Nor are we hearing much about any given electoral race as a "cakewalk." This term is used mostly in the negative of late, and mostly to refer to sports contests.
Among teams recently in "no cakewalk" situations, per Google News, are the Green Bay Packers and the Indiana University basketball team, as well as the Minot (N.D.) High School football team.
"Cakewalk" was the prediction from Kenneth Adelman, a conservative security and defense official, for the US war in Iraq. Things didn't quite work out that way, and if "cakewalk" has subsequently fallen out of political discourse, this may explain why.
The original "cakewalk," as Slate explained in 2003, was an informal dance African-Americans in the antebellum South invented. It was "intended to satirize the stiff ballroom promenades of white plantation owners." Dancers took part in contests, competing for slices of cake – hence the name. After emancipation, "cakewalk" came to mean "an easy task."
But it's the autumn of 2012, and there aren't many cakewalks here. The pedestrian metaphor that does seem to have real "legs" this season – on both sides of the political aisle – is "walking back."
It seems to be a variant on "backtracking," meant to be a little more neutral, and a little more dignified, than a "climbdown."
After the Oct. 3 presidential debate, in which Mitt Romney is widely seen as having trounced President Obama, the Orlando Sentinel offered a reader poll: "Is Mitt Romney reinventing himself?"
One of the answer choices was "Yes.
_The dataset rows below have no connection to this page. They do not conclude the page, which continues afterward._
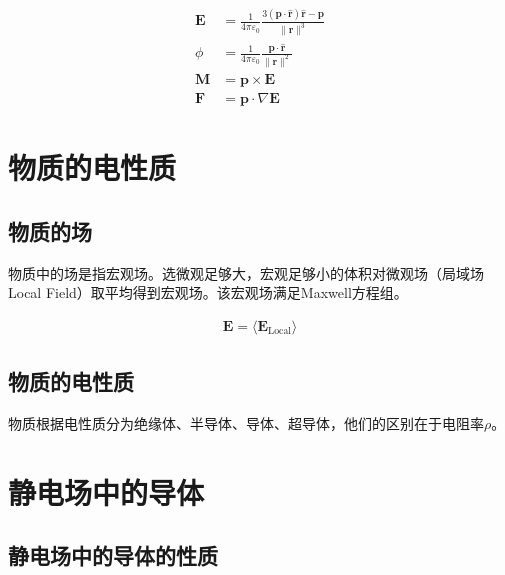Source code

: \documentclass[12pt,onecolumn,a4paper]{book}
\newenvironment{block}[1]{
    \begin{tcolorbox}[colback=blue!5!white,colframe=blue!75!black,title=#1]
}{
    \end{tcolorbox}
}
\numberwithin{table}{subsection}
\numberwithin{equation}{subsection}
\begin{document}
\begin{block}{电偶极子}
    \begin{align}
        \mathbf{E} & = \frac{1}{4 \pi \varepsilon_0} \frac{3(\mathbf{p} \cdot \hat{\mathbf{r}}) \hat{\mathbf{r}} - \mathbf{p}}{\|\mathbf{r}\|^3} \\
        \phi       & = \frac{1}{4 \pi \varepsilon_0} \frac{\mathbf{p} \cdot \hat{\mathbf{r}}}{\|\mathbf{r}\|^2}                                  \\
        \mathbf{M} & = \mathbf{p} \times \mathbf{E}                                                                                              \\
        \mathbf{F} & = \mathbf{p} \cdot \nabla \mathbf{E}
    \end{align}
\end{block}

\newpage

\section{物质的电性质}

\subsection{物质的场}

物质中的场是指宏观场。选微观足够大，宏观足够小的体积对微观场（局域场 Local Field）取平均得到宏观场。该宏观场满足Maxwell方程组。

\begin{align}
    \mathbf{E} = \langle \mathbf{E}_\text{Local}\rangle
\end{align}

\subsection{物质的电性质}

物质根据电性质分为绝缘体、半导体、导体、超导体，他们的区别在于电阻率$\rho$。

\section{静电场中的导体}

\subsection{静电场中的导体的性质}
\end{document}
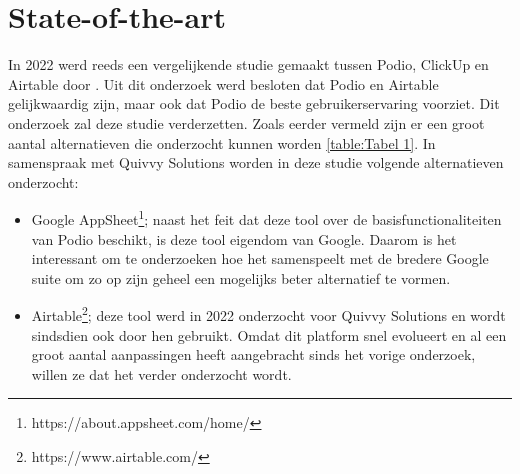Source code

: 
\section{State-of-the-art}%
\label{sec:state-of-the-art}


In 2022 werd reeds een vergelijkende studie gemaakt tussen Podio, ClickUp en Airtable door \textcite{Spitaels2022}. Uit dit onderzoek werd besloten dat Podio en Airtable gelijkwaardig zijn, maar ook dat Podio de beste gebruikerservaring voorziet. Dit onderzoek zal deze studie verderzetten. Zoals eerder vermeld zijn er een groot aantal alternatieven die onderzocht kunnen worden \ref{table:Tabel 1}. In samenspraak met Quivvy Solutions worden in deze studie volgende alternatieven onderzocht:

\begin{itemize}
    \item Google AppSheet\footnote{https://about.appsheet.com/home/}; naast het feit dat deze tool over de basisfunctionaliteiten van Podio beschikt, is deze tool eigendom van Google.
     Daarom is het interessant om te onderzoeken hoe het samenspeelt met de bredere Google suite om zo op zijn geheel een mogelijks beter alternatief te vormen.
    \item Airtable\footnote{https://www.airtable.com/}; deze tool werd in 2022 onderzocht voor Quivvy Solutions en wordt sindsdien ook door hen gebruikt. Omdat dit platform snel evolueert en al een groot aantal aanpassingen heeft aangebracht sinds het vorige onderzoek, willen ze dat het verder onderzocht wordt.
\end{itemize}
He's now walking back from his primary plans to cut taxes for the rich, gut regulations for Wall Street, eviscerate everything in Obamacare, and punish all illegal immigrants."
That was clearly the answer button the Huffington Post would have pushed. Here's its analysis: "Republican presidential nominee Mitt Romney spent much of his first presidential debate ... walking back some of his core primary positions...."
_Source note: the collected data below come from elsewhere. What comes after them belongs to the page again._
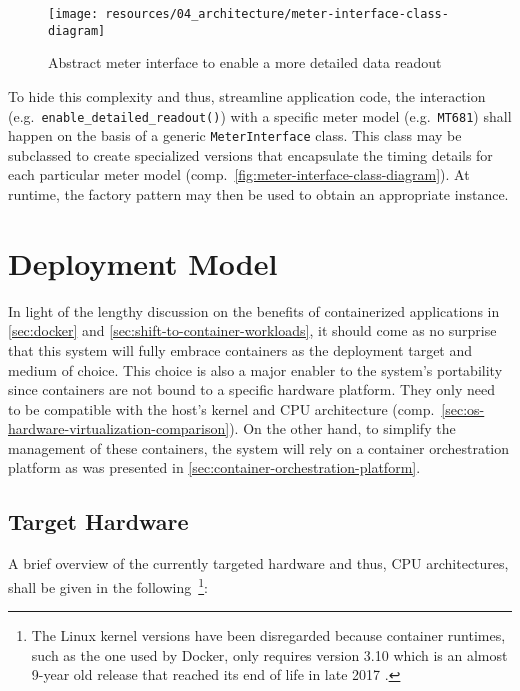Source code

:\begin{figure}[hbt]
  \centering
  \texttt{[image: resources/04\_architecture/meter-interface-class-diagram]}
  \caption{Abstract meter interface to enable a more detailed data readout}
  \label{fig:meter-interface-class-diagram}
\end{figure}

\FloatBarrier

To hide this complexity and thus, streamline application code, the interaction (e.g.~\texttt{enable\_detailed\_readout()}) with a specific meter model (e.g.~\texttt{MT681}) shall happen on the basis of a generic \texttt{MeterInterface} class. This class may be subclassed to create specialized versions that encapsulate the timing details for each particular meter model (comp.~\autoref{fig:meter-interface-class-diagram}). At runtime, the factory pattern may then be used to obtain an appropriate instance.


\section{Deployment Model}
\label{sec:deployment-model}

In light of the lengthy discussion on the benefits of containerized applications in \autoref{sec:docker} and \autoref{sec:shift-to-container-workloads}, it should come as no surprise that this system will fully embrace containers as the deployment target and medium of choice. This choice is also a major enabler to the system's portability since containers are not bound to a specific hardware platform. They only need to be compatible with the host's kernel and \acs{CPU} architecture (comp.~\autoref{sec:os-hardware-virtualization-comparison}). On the other hand, to simplify the management of these containers, the system will rely on a container orchestration platform as was presented in \autoref{sec:container-orchestration-platform}.


\subsection{Target Hardware}
\label{sec:deployment-target-hardware}

A brief overview of the currently targeted hardware and thus, \acs{CPU} architectures, shall be given in the following~\footnote{The Linux kernel versions have been disregarded because container runtimes, such as the one used by Docker, only requires version 3.10 which is an almost 9-year old release that reached its end of life in late 2017 \cite{dockerEngine} \cite{lkml2018eol}.}:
Grammar geeks will notice the difference between the Sentinel's intransitive "walking back from and the HuffPost's transitive "walking back ... core ... positions."
The Daily Caller ran this piece by Neil Munro: "President Barack Obama's deputies are walking back his ground-breaking acknowledgment that Egypt is no longer an 'ally,' only one day after he declared that Mitt Romney tends to 'shoot first and aim later.'
"The pronouncement, or gaffe, apparently marked an informal end to the US government's 33-year alliance with Egypt. The attempted walk-back prompted taunts from GOP activists."
As often happens with a buzz phrase, "walking back" coexists in its literal uses as well as its metaphorical ones. In Oklahoma, for instance, the Tahlequah Daily Press reported recently on a 23-year-old monk who became the subject of a search-and-rescue mission involving "several fire departments and other agencies" after he got lost trying to catch up with a group of his brethren out on their daily walk. He spent the night in a cave – an appropriately monkish lodging, meseems – and while "walking back" the next day, stopped at a home where someone gave him a ride back to his abbey. He arrived "cold and wet" but safe and sound.
Walking back, it appears, can be a good way to find your way home – politically or otherwise.